> _ABOUT THIS TASK_
Every line that contains the word "white" is to be copied from the listing.

> _GIVEN DATA_
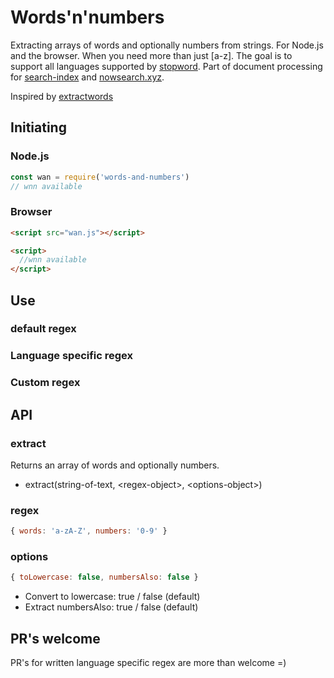# Words'n'numbers
Extracting arrays of words and optionally numbers from strings. For Node.js and the browser. When you need more than just [a-z]. The goal is to support all languages supported by [stopword](https://github.com/fergiemcdowall/stopword#language-code). Part of document processing for [search-index](https://github.com/fergiemcdowall/search-index) and [nowsearch.xyz](https://github.com/eklem/nowsearch.xyz).

Inspired by [extractwords](https://github.com/f-a-r-a-z/extractwords)

## Initiating

### Node.js

```javascript
const wan = require('words-and-numbers')
// wnn available
```

### Browser

```html
<script src="wan.js"></script>

<script>
  //wnn available
</script>

```

## Use

### default regex

### Language specific regex

### Custom regex

## API

### extract

Returns an array of words and optionally numbers.

* extract(string-of-text, \<regex-object\>, \<options-object\>)

### regex
```javascript
{ words: 'a-zA-Z', numbers: '0-9' }
```

### options
```javascript
{ toLowercase: false, numbersAlso: false }
```
* Convert to lowercase: true / false (default)
* Extract numbersAlso: true / false (default)

## PR's welcome
PR's for written language specific regex are more than welcome =)
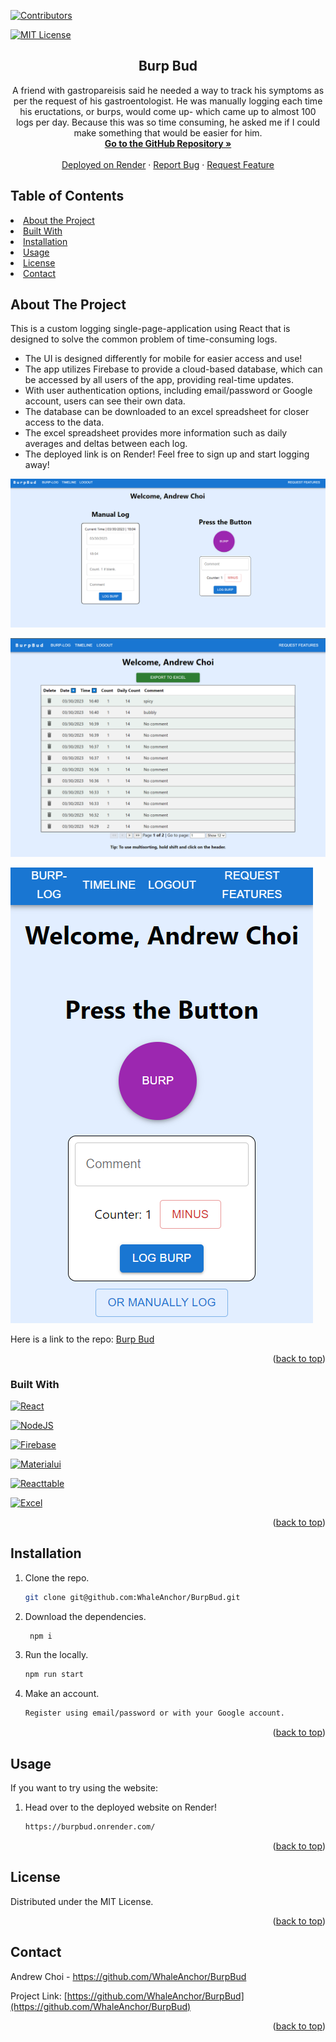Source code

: <div id="top"></div>

[![Contributors][contributors-shield]][contributors-url]

[![MIT License][license-shield]][license-url]

<div>
<h2 align="center">Burp Bud</h2>
<p align="center">
    A friend with gastropareisis said he needed a way to track his symptoms as per the request of his gastroentologist. 
    He was manually logging each time his eructations, or burps, would come up- which came up to almost 100 logs per day.
    Because this was so time consuming, he asked me if I could make something that would be easier for him.
    <br />
    <a href="https://github.com/WhaleAnchor/BurpBud"><strong> Go to the GitHub Repository »</strong></a>
    <br />
    <br />
    <a href="https://burpbud.onrender.com/">Deployed on Render</a>
    ·
    <a href="https://github.com/WhaleAnchor/BurpBud/issues">Report Bug</a>
    ·
    <a href="https://github.com/WhaleAnchor/BurpBud/issues">Request Feature</a>
  </p>
</div>

## Table of Contents

<li><a href="#about-the-project">About the Project</a></li>
<li><a href="#built-with">Built With</a></li>
<li><a href="#installation">Installation</a></li>
<li><a href="#usage">Usage</a></li>
<li><a href="#license">License</a></li>
<li><a href="#contact">Contact</a></li>

## About The Project


This is a custom logging single-page-application using React that is designed to solve the common problem of time-consuming logs. 
* The UI is designed differently for mobile for easier access and use!
* The app utilizes Firebase to provide a cloud-based database, which can be accessed by all users of the app, providing real-time updates.
* With user authentication options, including email/password or Google account, users can see their own data. 
* The database can be downloaded to an excel spreadsheet for closer access to the data.
* The excel spreadsheet provides more information such as daily averages and deltas between each log.
* The deployed link is on Render! Feel free to sign up and start logging away!

![Burp Bud](assets/screenshot1.png "Image of Logging Page") 

![Burp Bud](assets/screenshot4.png "Image of react tables with firebase/firestore data") 

![Burp Bud](assets/screenshot2.png "Image of logging page in mobile view") 


Here is a link to the repo: <a href="https://github.com/WhaleAnchor/BurpBud">Burp Bud</a>

<p align="right">(<a href="#top">back to top</a>)</p>

### Built With

[![React][react-shield]][react-url]

[![NodeJS][nodejs-shield]][nodejs-url]

[![Firebase][firebase-shield]][firebase-url]

[![Materialui][materialui-shield]][materialui-url]

[![Reacttable][reacttable-shield]][reacttable-url]

[![Excel][excel-shield]][excel-url]

<p align="right">(<a href="#top">back to top</a>)</p>

## Installation

1. Clone the repo.
    ```sh
    git clone git@github.com:WhaleAnchor/BurpBud.git
    ```
2. Download the dependencies.
   ```sh
    npm i
   ```
3. Run the locally.
    ```sh
    npm run start
    ```
4. Make an account.
    ```sh
    Register using email/password or with your Google account.
    ```

<p align="right">(<a href="#top">back to top</a>)</p>

## Usage

If you want to try using the website:

1. Head over to the deployed website on Render!
   ```sh
   https://burpbud.onrender.com/
   ```

<p align="right">(<a href="#top">back to top</a>)</p>

## License

Distributed under the MIT License.

<p align="right">(<a href="#top">back to top</a>)</p>

## Contact

Andrew Choi - https://github.com/WhaleAnchor/BurpBud

Project Link: [https://github.com/WhaleAnchor/BurpBud](https://github.com/WhaleAnchor/BurpBud)

<p align="right">(<a href="#top">back to top</a>)</p>

<!-- Markdown links -->
[contributors-shield]:https://img.shields.io/github/contributors/WhaleAnchor/BurpBud.svg?style=for-the-badge
[contributors-url]:https://github.com/WhaleAnchor/BurpBud/graphs/contributors

[license-shield]:https://img.shields.io/github/license/othneildrew/Best-README-Template.svg?style=for-the-badge
[license-url]:https://github.com/othneildrew/Best-README-Template/blob/master/LICENSE.txt

[react-shield]:https://img.shields.io/badge/React-20232A?style=for-the-badge&logo=react&logoColor=61DAFB
[react-url]:https://react.dev/reference/react

[nodejs-shield]:https://img.shields.io/badge/Node.js-339933?style=for-the-badge&logo=nodedotjs&logoColor=white
[nodejs-url]: https://nodejs.org/en/

[firebase-shield]:https://img.shields.io/badge/firebase-ffca28?style=for-the-badge&logo=firebase&logoColor=black
[firebase-url]:https://firebase.google.com/docs

[materialui-shield]:https://img.shields.io/badge/Material%20UI-007FFF?style=for-the-badge&logo=mui&logoColor=white
[materialui-url]:https://mui.com/material-ui/getting-started/overview/

[reacttable-shield]:https://img.shields.io/badge/react%20table-FF4154?style=for-the-badge&logo=react%20table&logoColor=white
[reacttable-url]:https://react-table-v7.tanstack.com/

[excel-shield]:https://img.shields.io/badge/Microsoft_Excel-217346?style=for-the-badge&logo=microsoft-excel&logoColor=white
[excel-url]:https://www.npmjs.com/package/excel-api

> _RESPONSE TO THIS TASK_
[nodejs-shield]:https://img.shields.io/badge/Node.js-339933?style=for-the-badge&logo=nodedotjs&logoColor=white
[materialui-shield]:https://img.shields.io/badge/Material%20UI-007FFF?style=for-the-badge&logo=mui&logoColor=white
[reacttable-shield]:https://img.shields.io/badge/react%20table-FF4154?style=for-the-badge&logo=react%20table&logoColor=white
[excel-shield]:https://img.shields.io/badge/Microsoft_Excel-217346?style=for-the-badge&logo=microsoft-excel&logoColor=white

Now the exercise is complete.